13 de junio de 2026. Enrique Arias
Qué: El arte de complicarnos la vida: Guía práctica para entender tus emociones y tomar mejores decisiones en momentos de cambio Autores: Eduardo Lazcano de Rojas y Estefanía Fernández Martínez Año: 2026 Páginas: 248 Precio: 19,90 €
Hay libros que prometen arreglarte la vida en diez pasos y hay libros que, sencillamente, te ayudan a mirarla de otra manera. El arte de complicarnos la vida pertenece a este segundo grupo: no viene a salvar a nadie, pero sí a ofrecer un mapa para orientarse en ese territorio resbaladizo donde se cruzan la crisis de los 30, de los 40, de los 50, las dudas de pareja, el cansancio del trabajo y esa sensación tan contemporánea de estar siempre “a punto de algo” que nunca termina de llegar.

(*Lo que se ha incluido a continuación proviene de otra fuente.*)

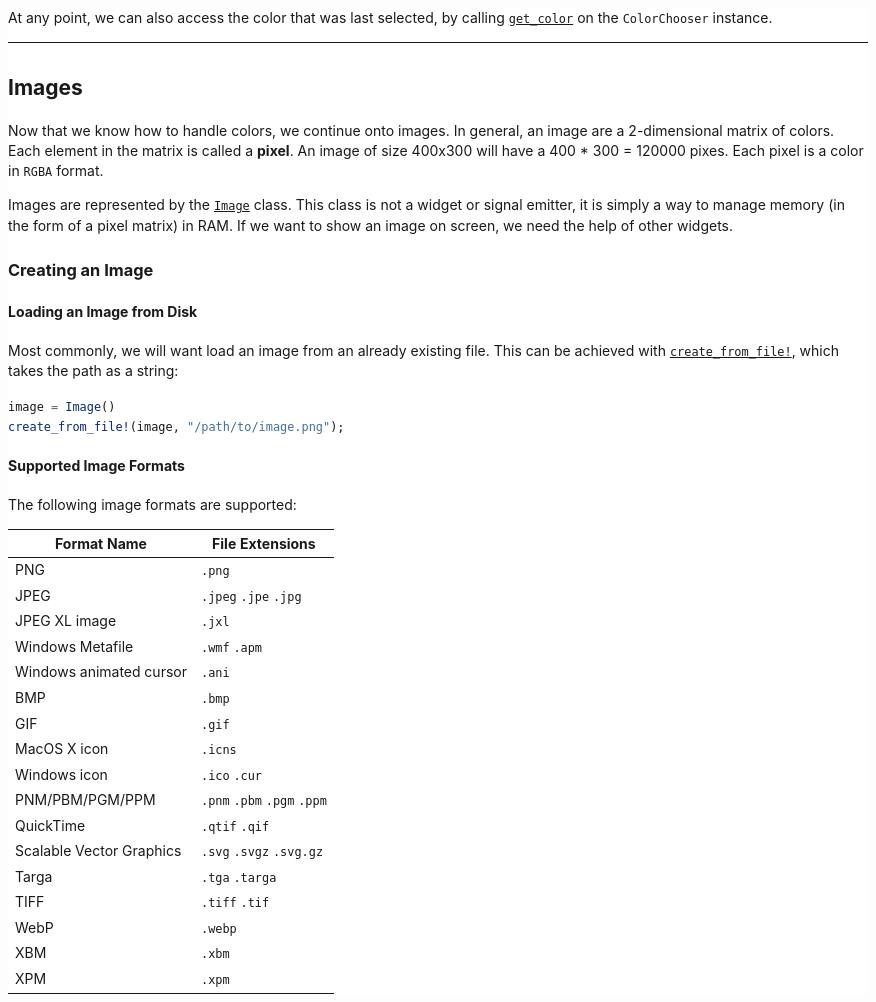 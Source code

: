 At any point, we can also access the color that was last selected, by calling [`get_color`](@ref) on the `ColorChooser` instance.

---

## Images

Now that we know how to handle colors, we continue onto images. In general, an image are a 2-dimensional matrix of colors. Each element in the matrix is called a **pixel**. An image of size 400x300 will have a 400 * 300 = 120000 pixes. Each pixel is a color in `RGBA` format.

Images are represented by the [`Image`](@ref) class. This class is not a widget or signal emitter, it is simply a way to manage memory (in the form of a pixel matrix) in RAM. If we want to show an image on screen, we need the help of other widgets.

### Creating an Image

#### Loading an Image from Disk

Most commonly, we will want load an image from an already existing file. This can be achieved with [`create_from_file!`](@ref), which takes the path as a string:

```julia
image = Image()
create_from_file!(image, "/path/to/image.png");
```

#### Supported Image Formats

The following image formats are supported:

| Format Name             | File Extensions |
|-------------------------|-----------------|
| PNG                     | `.png`  |
| JPEG                    | `.jpeg` `.jpe` `.jpg`  |
| JPEG XL image           | `.jxl`  |
| Windows Metafile        | `.wmf` `.apm`  |
| Windows animated cursor | `.ani`  |
| BMP                     | `.bmp`  |
| GIF                     | `.gif`  |
| MacOS X icon            | `.icns`  |
| Windows icon            | `.ico` `.cur`  |
| PNM/PBM/PGM/PPM         | `.pnm` `.pbm` `.pgm` `.ppm`  |
| QuickTime               | `.qtif` `.qif`  |
| Scalable Vector Graphics | `.svg` `.svgz` `.svg.gz`  |
| Targa                   | `.tga` `.targa`  |
| TIFF                    | `.tiff` `.tif`  |
| WebP                    | `.webp`  |
| XBM                     | `.xbm`  |
| XPM                     | `.xpm`  |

El punto de partida es una idea tan sencilla como inquietante: no vivimos en una estabilidad lineal, sino en una “estabilidad inestable”. Queremos calma, pero cuando la alcanzamos nos entra el vértigo; anhelamos pasión, pero cuando lo ocupa todo necesitamos frenar. A partir de ahí, los autores construyen un ciclo emocional con dos polos —paz y pasión— y cuatro “estaciones” por las que transitamos una y otra vez: evasión, efusión, inhibición y estabilización.
Este esquema, que podría sonar frío sobre el papel, se encarna en las vidas de Sofía y Álvaro, dos personajes que representan generaciones distintas enfrentadas a preguntas muy parecidas: ¿qué hago con mi vida?, ¿así quiero envejecer?, ¿qué parte de todo esto es decisión y cuál inercia?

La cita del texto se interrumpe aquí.